* Exercise material:
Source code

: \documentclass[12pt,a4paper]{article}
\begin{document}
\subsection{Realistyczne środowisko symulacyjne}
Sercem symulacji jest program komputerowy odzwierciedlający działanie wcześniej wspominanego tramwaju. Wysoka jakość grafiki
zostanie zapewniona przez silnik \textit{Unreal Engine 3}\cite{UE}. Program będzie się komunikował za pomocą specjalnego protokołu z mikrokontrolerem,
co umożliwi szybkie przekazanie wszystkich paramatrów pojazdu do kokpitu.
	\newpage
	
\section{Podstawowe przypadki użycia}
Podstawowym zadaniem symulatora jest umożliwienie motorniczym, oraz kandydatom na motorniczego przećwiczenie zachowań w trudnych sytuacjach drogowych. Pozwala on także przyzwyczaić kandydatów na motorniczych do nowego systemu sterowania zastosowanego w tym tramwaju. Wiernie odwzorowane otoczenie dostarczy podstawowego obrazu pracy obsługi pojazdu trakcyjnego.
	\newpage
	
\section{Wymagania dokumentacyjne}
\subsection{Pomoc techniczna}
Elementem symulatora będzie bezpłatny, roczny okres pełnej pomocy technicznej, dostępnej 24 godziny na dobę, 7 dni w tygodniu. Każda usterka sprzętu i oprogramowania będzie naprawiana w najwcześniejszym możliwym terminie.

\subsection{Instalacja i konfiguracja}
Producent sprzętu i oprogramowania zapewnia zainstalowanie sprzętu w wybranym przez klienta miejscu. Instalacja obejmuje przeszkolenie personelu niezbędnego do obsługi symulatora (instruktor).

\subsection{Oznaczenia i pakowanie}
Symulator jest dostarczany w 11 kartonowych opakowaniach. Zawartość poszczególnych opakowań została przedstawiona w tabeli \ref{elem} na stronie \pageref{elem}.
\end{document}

* Exercise details:
Give the number of lines above containing the word "przez", with no other text.

* Task output:
2